Retype, word for word, every line from the one holding "##### Steps to" through the one holding "1. Remove pot from heat, serve and enjoy 😉!" in the entries below, both included, and only those lines.

(Collected data)
::::::
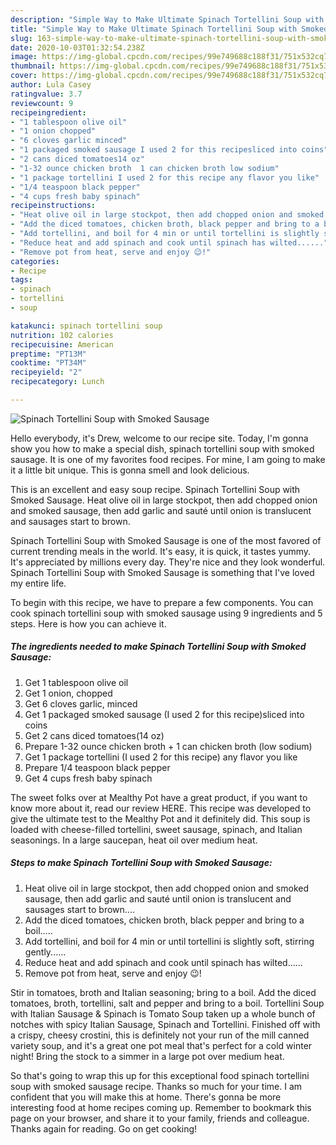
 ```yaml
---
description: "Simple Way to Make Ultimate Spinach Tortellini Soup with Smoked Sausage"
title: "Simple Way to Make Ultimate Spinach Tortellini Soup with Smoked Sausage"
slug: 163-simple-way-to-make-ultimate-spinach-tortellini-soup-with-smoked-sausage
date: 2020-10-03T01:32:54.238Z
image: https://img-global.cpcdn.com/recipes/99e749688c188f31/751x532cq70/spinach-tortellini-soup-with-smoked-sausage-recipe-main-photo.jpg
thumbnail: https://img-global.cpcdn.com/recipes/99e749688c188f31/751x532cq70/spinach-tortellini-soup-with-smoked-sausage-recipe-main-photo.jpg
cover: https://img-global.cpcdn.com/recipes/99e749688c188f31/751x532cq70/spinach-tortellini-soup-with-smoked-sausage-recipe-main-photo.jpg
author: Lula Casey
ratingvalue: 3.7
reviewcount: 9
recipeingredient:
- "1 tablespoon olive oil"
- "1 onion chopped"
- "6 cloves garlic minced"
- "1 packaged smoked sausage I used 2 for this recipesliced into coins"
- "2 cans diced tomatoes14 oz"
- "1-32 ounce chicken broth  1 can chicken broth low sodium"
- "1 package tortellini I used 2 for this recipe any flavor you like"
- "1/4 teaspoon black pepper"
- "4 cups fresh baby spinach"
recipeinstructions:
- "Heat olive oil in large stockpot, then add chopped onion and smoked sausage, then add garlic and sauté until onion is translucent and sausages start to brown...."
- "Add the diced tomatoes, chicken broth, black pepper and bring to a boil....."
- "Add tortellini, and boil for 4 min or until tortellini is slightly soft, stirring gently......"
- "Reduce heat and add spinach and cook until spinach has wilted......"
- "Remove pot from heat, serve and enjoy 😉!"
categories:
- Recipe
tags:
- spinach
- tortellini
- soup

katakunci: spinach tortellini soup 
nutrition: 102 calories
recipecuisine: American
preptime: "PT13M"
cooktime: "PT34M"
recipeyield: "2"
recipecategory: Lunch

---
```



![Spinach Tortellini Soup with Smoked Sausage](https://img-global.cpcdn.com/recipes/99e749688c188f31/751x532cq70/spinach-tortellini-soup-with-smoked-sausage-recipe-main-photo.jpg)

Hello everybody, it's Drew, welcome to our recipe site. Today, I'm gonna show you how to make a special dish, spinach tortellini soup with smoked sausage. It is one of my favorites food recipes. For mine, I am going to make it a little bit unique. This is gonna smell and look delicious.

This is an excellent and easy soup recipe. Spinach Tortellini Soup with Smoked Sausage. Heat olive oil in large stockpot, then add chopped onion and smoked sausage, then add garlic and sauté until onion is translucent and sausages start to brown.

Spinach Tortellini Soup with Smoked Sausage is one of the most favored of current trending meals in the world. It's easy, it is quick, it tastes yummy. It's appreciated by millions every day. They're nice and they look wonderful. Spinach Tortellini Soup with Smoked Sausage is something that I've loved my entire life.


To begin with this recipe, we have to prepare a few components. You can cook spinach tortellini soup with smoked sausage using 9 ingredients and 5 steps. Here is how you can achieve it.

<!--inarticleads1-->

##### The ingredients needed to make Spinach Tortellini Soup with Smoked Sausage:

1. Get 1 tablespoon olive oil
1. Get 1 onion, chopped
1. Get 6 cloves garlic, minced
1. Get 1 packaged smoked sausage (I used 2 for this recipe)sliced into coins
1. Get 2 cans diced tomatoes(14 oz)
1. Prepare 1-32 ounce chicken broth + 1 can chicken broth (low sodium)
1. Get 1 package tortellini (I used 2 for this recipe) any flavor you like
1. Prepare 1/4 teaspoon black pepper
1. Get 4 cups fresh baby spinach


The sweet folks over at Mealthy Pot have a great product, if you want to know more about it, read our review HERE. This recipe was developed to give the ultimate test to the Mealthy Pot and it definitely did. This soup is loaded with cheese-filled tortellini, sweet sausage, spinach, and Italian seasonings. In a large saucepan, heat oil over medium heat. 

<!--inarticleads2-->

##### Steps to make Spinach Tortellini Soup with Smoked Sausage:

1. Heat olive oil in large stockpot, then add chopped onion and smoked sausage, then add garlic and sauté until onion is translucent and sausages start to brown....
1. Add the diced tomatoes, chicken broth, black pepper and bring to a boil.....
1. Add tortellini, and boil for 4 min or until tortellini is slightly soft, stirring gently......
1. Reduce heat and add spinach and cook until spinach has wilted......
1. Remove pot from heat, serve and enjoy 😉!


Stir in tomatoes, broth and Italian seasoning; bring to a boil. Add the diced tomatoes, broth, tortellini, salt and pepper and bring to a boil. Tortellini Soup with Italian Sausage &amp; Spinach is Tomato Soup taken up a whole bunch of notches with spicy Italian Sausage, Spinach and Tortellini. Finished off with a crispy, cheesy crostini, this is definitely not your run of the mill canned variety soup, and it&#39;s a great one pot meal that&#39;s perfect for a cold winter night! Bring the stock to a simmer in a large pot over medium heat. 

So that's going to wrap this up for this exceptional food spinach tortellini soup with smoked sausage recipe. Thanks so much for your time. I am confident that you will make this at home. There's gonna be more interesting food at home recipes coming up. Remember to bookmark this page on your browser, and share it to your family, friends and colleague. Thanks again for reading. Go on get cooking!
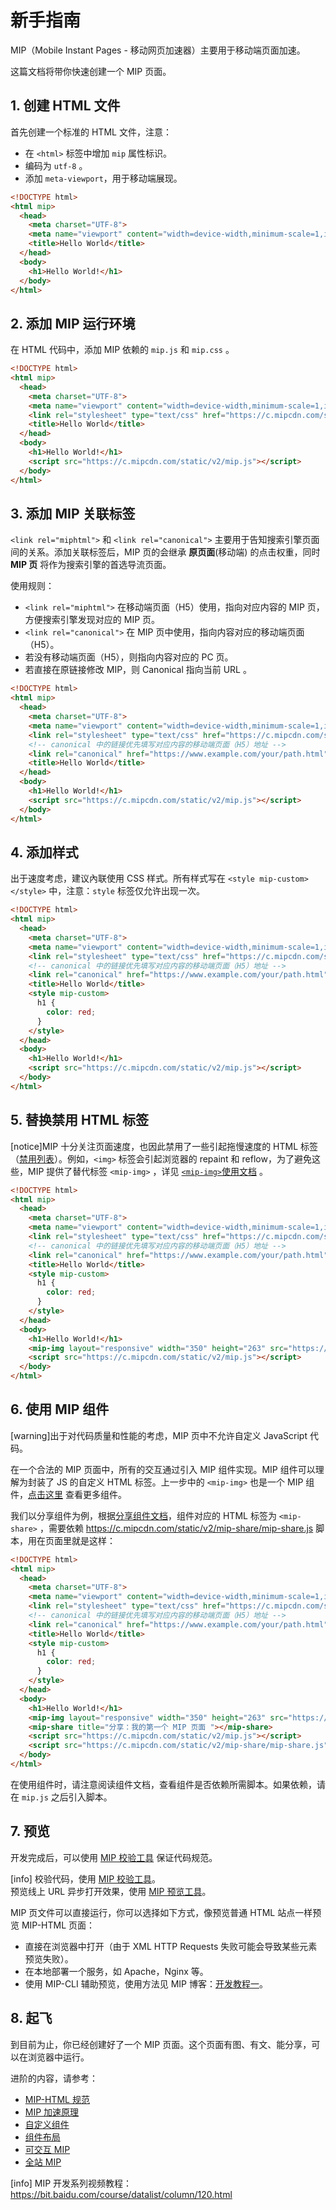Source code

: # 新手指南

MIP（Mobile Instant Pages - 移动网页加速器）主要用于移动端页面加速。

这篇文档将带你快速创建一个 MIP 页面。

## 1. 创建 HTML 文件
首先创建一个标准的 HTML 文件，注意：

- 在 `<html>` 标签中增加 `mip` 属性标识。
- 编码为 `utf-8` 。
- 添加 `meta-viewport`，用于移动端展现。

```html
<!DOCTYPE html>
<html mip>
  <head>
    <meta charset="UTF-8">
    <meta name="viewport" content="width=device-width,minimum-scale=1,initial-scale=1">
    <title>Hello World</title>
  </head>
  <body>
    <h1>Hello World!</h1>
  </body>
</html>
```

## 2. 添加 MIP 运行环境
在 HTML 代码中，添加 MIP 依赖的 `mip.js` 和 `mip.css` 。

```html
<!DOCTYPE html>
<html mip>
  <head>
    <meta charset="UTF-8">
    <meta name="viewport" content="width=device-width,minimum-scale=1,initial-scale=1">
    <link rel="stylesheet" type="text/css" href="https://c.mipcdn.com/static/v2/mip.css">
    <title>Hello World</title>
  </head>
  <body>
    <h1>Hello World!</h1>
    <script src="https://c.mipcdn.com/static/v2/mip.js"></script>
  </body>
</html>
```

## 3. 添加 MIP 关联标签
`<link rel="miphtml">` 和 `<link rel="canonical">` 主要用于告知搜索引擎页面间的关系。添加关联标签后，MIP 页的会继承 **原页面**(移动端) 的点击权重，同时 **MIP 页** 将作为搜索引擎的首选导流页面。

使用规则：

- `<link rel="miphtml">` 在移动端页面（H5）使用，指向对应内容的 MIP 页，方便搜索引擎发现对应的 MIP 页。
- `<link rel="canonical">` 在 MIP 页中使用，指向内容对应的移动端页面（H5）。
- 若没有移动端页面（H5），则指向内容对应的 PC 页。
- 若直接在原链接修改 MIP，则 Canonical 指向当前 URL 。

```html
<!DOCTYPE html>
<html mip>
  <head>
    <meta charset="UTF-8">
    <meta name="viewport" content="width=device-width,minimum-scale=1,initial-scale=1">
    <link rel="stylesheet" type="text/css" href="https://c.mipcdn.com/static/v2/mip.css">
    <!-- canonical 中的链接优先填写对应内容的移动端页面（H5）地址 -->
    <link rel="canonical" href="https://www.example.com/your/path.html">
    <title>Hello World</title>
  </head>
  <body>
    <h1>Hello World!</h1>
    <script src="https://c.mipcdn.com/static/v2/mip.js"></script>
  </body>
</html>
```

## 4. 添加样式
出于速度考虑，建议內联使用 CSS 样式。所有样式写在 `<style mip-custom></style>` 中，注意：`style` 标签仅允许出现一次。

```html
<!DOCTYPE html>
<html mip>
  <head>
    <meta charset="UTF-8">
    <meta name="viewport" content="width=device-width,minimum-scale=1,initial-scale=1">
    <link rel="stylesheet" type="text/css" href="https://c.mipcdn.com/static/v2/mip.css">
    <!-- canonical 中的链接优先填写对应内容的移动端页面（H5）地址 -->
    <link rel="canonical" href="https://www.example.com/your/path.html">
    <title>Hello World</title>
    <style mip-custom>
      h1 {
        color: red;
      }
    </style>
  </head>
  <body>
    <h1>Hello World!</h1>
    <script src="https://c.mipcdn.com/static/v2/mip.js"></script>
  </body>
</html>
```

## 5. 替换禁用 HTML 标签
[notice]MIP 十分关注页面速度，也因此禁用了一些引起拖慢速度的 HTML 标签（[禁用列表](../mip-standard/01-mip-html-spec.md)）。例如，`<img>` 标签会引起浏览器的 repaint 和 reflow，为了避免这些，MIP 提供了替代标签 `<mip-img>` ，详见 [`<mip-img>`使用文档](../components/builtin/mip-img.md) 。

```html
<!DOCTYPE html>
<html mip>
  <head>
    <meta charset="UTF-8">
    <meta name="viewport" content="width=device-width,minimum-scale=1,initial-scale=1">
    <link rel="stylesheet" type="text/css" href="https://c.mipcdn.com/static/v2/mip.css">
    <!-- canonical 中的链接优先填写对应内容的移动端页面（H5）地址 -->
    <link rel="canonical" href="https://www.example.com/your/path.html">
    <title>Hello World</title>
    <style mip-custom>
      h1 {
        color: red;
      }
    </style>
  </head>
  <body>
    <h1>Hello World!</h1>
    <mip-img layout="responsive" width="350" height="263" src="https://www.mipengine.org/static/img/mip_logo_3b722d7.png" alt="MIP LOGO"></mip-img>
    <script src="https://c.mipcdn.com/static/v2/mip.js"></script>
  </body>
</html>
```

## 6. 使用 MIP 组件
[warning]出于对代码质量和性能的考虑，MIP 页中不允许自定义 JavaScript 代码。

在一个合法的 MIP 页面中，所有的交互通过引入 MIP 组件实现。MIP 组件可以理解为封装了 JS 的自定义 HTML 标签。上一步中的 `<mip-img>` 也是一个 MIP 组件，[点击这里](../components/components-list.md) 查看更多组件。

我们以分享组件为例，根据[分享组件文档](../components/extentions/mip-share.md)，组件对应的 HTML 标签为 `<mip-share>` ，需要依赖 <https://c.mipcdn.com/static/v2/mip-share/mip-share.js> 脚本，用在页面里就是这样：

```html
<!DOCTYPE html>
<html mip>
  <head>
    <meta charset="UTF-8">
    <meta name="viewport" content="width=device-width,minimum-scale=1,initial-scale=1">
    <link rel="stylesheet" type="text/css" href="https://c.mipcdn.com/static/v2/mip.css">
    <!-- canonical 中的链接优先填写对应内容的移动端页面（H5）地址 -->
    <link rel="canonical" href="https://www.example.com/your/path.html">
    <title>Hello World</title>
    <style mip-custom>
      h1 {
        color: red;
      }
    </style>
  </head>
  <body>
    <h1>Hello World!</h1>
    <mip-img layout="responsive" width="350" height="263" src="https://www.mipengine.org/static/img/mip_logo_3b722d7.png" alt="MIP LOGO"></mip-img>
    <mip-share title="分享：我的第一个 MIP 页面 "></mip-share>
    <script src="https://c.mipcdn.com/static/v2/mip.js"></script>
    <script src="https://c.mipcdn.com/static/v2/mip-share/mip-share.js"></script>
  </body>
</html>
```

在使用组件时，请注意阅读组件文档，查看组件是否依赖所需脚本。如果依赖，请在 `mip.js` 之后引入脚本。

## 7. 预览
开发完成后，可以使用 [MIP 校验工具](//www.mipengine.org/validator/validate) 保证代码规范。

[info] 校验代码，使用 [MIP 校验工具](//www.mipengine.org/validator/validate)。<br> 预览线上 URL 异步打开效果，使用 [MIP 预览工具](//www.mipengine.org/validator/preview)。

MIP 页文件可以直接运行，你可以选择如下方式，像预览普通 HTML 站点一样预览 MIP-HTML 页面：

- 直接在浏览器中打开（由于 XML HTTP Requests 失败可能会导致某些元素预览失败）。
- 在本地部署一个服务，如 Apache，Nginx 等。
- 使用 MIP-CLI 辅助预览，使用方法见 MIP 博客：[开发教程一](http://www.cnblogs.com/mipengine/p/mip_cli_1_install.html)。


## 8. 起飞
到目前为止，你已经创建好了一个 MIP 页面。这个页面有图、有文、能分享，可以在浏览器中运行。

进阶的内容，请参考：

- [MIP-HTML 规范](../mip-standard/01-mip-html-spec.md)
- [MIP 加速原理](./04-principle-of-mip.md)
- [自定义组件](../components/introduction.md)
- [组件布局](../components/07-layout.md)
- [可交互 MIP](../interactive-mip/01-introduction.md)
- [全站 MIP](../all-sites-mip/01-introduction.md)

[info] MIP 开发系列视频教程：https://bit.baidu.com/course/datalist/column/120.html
::::::
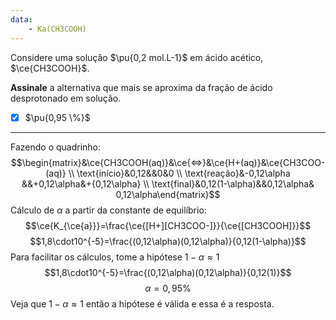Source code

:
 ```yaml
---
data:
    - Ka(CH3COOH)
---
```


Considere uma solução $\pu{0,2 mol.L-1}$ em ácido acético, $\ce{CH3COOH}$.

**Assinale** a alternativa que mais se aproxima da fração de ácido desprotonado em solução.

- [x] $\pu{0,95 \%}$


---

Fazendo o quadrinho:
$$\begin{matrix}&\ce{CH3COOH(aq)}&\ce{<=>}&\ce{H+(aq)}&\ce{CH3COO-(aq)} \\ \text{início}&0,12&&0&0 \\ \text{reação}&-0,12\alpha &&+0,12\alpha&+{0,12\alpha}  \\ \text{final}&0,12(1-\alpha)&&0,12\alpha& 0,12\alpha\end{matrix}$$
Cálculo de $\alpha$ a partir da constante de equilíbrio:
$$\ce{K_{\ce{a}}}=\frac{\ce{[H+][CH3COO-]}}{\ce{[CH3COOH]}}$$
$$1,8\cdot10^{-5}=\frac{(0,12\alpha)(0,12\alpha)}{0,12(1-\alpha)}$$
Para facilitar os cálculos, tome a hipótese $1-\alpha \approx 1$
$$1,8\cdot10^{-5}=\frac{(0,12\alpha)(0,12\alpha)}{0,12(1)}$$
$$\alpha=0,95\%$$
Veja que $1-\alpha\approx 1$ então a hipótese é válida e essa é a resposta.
::::::
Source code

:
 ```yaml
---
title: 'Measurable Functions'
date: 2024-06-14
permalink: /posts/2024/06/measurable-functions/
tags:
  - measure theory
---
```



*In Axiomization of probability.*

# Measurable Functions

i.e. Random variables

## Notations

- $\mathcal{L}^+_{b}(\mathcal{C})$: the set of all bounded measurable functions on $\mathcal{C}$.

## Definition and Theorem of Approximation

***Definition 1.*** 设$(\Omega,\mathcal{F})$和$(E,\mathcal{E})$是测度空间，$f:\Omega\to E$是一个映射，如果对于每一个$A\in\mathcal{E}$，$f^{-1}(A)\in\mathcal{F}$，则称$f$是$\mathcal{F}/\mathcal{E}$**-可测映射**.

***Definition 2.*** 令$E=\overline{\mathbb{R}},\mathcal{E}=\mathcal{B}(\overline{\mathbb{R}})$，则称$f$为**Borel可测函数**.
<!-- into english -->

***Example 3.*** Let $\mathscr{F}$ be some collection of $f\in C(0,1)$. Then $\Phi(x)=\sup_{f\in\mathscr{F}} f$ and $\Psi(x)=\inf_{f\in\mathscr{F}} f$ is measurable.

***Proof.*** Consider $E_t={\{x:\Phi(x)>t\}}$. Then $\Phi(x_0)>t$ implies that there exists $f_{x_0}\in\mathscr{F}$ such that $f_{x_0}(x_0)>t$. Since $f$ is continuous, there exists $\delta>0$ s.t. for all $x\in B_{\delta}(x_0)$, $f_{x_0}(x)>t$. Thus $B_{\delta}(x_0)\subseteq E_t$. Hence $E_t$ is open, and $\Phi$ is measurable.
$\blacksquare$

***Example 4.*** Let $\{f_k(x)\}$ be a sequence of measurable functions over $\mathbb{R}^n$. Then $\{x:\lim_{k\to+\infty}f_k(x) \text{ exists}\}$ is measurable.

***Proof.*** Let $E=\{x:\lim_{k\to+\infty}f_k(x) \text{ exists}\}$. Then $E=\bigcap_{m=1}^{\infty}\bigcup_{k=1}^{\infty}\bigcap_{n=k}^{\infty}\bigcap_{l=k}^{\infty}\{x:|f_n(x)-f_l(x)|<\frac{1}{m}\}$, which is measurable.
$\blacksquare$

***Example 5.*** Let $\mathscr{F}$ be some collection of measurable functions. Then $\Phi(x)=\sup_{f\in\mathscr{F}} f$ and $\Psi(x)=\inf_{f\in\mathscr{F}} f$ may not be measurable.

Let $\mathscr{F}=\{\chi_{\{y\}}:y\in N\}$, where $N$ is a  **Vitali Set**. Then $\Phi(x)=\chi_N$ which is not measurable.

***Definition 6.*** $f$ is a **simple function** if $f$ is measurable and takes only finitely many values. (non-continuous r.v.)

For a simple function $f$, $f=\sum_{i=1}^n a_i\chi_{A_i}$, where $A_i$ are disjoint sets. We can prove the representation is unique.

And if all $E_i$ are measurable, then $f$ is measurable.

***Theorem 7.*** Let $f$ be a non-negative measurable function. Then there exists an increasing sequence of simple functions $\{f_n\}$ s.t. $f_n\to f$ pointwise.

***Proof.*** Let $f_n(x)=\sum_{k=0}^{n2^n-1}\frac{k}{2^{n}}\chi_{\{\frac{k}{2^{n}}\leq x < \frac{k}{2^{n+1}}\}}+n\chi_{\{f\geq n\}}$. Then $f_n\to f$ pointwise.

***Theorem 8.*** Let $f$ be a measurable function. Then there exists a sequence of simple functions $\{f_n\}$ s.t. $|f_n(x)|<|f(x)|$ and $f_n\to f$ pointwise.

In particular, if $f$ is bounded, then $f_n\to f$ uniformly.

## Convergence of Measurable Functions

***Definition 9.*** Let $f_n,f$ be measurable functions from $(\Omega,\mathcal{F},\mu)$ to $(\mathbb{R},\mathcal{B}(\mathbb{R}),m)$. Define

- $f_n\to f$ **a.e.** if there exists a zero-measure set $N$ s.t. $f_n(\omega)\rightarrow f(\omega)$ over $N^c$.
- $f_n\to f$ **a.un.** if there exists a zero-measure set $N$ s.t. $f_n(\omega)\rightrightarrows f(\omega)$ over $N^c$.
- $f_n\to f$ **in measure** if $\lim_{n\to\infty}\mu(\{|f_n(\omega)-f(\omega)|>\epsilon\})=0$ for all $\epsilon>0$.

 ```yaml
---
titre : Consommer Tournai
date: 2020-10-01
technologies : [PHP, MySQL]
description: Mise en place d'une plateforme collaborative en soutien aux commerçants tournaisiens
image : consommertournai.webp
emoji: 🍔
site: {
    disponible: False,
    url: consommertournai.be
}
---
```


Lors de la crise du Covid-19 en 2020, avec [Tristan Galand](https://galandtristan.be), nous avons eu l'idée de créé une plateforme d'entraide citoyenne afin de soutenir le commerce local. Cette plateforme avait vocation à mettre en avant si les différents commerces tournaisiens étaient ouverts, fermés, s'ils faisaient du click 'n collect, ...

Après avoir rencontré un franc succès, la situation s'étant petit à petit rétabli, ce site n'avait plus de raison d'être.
::::::
_ANSWER TO THIS PROBLEM_:
##### Steps to make Spinach Tortellini Soup with Smoked Sausage:

1. Heat olive oil in large stockpot, then add chopped onion and smoked sausage, then add garlic and sauté until onion is translucent and sausages start to brown....
1. Add the diced tomatoes, chicken broth, black pepper and bring to a boil.....
1. Add tortellini, and boil for 4 min or until tortellini is slightly soft, stirring gently......
1. Reduce heat and add spinach and cook until spinach has wilted......
1. Remove pot from heat, serve and enjoy 😉!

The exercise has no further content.